ACTIVITY: Task for the records below: copy exactly from the first line on, stopping once the line with "The project is" is copied, and leave out the pictures.

==== DATA SECTION ====

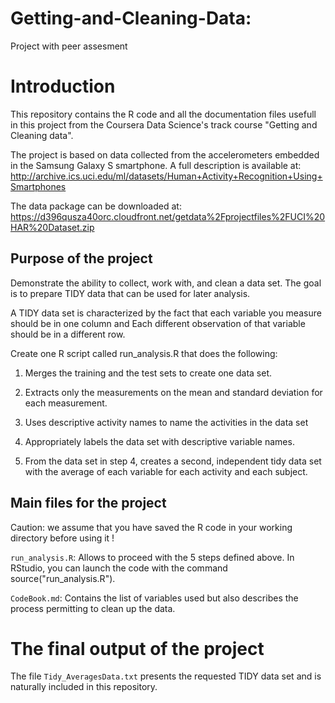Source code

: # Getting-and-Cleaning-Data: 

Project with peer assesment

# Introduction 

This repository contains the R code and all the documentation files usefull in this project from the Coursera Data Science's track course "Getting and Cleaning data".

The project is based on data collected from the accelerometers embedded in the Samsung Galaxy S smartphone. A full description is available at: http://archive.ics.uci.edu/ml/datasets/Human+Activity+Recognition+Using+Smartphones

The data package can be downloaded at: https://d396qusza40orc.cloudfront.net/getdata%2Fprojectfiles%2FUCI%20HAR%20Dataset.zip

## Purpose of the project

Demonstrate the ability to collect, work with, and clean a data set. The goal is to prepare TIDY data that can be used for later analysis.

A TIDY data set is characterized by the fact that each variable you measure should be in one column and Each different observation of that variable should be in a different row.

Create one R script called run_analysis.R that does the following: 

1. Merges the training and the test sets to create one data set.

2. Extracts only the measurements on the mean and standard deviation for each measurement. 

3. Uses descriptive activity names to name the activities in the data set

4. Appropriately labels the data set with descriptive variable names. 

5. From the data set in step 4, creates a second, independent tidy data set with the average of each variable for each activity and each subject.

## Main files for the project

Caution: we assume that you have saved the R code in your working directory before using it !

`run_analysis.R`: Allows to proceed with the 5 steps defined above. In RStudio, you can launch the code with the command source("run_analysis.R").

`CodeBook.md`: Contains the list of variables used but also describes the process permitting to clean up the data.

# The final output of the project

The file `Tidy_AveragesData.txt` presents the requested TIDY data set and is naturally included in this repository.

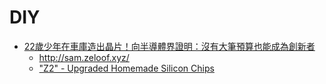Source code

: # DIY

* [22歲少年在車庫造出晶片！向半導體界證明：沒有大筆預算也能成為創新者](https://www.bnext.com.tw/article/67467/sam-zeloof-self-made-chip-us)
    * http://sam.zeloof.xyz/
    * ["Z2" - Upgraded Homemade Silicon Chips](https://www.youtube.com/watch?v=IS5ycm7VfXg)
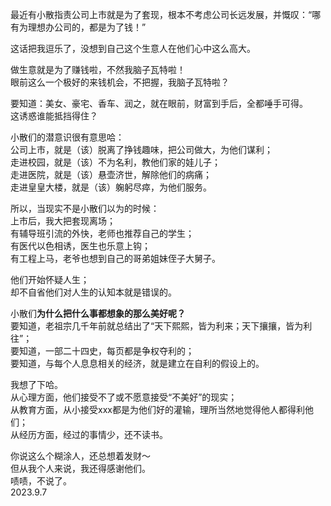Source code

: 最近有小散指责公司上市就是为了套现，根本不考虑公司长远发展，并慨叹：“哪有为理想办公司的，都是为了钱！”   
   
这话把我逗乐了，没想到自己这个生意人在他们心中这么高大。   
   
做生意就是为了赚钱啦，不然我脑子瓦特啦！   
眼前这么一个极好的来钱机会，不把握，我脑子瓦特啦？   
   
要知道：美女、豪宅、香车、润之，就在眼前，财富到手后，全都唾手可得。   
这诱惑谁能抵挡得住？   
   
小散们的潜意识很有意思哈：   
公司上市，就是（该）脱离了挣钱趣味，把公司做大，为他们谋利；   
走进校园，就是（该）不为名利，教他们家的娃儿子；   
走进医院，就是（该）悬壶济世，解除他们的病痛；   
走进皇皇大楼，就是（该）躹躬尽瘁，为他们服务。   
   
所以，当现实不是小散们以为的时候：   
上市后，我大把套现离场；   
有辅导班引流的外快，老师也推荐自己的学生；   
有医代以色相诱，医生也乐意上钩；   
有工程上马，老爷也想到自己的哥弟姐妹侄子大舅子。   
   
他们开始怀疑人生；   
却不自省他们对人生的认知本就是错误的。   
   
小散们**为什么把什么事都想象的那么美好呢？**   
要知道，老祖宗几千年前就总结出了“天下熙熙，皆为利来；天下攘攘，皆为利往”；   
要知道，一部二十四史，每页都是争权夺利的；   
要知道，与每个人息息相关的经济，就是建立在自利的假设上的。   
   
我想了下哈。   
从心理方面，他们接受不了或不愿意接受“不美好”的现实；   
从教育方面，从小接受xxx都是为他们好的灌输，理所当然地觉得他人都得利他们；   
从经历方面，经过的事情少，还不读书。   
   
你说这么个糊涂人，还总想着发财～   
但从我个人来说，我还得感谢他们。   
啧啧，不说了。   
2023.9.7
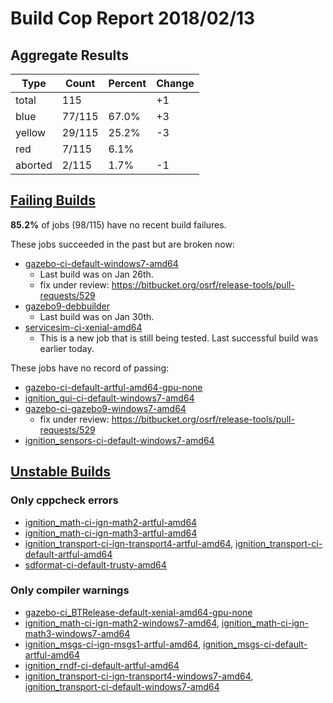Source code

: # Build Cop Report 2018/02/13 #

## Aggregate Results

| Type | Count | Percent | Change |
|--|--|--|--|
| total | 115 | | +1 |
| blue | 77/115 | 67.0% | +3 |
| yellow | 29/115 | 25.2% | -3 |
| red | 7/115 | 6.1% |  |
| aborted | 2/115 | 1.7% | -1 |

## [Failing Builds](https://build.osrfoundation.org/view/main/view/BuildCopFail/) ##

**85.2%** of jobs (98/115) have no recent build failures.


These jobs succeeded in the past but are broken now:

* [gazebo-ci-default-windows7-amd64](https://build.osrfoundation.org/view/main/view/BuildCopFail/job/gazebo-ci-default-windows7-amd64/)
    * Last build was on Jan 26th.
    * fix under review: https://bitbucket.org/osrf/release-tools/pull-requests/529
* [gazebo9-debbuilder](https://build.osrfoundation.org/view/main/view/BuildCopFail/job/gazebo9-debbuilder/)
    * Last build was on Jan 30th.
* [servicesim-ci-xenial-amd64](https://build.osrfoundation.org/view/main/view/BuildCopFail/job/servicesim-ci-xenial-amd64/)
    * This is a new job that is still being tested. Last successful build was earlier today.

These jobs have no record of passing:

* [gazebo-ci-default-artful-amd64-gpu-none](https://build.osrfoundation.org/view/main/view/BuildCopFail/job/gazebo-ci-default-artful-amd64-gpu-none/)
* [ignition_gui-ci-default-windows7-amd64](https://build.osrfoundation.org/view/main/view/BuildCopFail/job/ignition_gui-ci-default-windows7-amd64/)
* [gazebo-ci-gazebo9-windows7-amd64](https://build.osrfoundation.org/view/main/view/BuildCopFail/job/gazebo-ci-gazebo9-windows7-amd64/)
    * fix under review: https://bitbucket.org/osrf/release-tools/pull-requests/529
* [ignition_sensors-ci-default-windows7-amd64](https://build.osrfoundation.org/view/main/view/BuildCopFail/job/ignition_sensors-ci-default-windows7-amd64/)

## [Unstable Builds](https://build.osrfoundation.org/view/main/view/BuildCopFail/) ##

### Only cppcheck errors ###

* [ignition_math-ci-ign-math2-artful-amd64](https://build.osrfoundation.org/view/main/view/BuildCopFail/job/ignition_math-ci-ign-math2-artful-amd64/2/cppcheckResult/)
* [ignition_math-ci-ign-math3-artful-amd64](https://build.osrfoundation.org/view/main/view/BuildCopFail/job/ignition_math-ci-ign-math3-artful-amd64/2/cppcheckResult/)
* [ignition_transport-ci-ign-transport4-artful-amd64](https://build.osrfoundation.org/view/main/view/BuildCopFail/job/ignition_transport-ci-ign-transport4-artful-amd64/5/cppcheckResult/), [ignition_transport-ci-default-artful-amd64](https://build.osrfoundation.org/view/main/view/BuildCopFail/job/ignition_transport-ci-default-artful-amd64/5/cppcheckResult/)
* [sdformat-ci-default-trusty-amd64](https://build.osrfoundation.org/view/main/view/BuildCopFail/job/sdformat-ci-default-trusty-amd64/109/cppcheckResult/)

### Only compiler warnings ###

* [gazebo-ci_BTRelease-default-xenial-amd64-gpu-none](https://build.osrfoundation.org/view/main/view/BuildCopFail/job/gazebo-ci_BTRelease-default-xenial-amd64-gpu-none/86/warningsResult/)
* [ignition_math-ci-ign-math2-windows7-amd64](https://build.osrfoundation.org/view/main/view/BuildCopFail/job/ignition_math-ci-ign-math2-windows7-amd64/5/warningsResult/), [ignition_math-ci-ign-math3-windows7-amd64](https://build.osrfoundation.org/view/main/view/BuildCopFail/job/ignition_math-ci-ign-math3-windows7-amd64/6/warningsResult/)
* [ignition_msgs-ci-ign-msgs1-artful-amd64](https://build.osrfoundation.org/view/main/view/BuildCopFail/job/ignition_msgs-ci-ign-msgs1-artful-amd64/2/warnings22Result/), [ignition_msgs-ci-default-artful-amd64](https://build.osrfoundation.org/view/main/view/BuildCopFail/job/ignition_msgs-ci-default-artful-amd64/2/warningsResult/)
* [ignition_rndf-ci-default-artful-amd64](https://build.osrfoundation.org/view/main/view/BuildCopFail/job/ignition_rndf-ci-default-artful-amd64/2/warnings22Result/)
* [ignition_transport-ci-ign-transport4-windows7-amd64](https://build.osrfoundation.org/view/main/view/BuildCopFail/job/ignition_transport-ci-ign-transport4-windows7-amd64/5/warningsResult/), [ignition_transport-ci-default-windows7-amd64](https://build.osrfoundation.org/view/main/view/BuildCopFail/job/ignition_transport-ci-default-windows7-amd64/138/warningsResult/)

====

EXERCISE OUTPUT:
Source code

: # Getting-and-Cleaning-Data: 

Project with peer assesment

# Introduction 

This repository contains the R code and all the documentation files usefull in this project from the Coursera Data Science's track course "Getting and Cleaning data".

The project is based on data collected from the accelerometers embedded in the Samsung Galaxy S smartphone. A full description is available at: http://archive.ics.uci.edu/ml/datasets/Human+Activity+Recognition+Using+Smartphones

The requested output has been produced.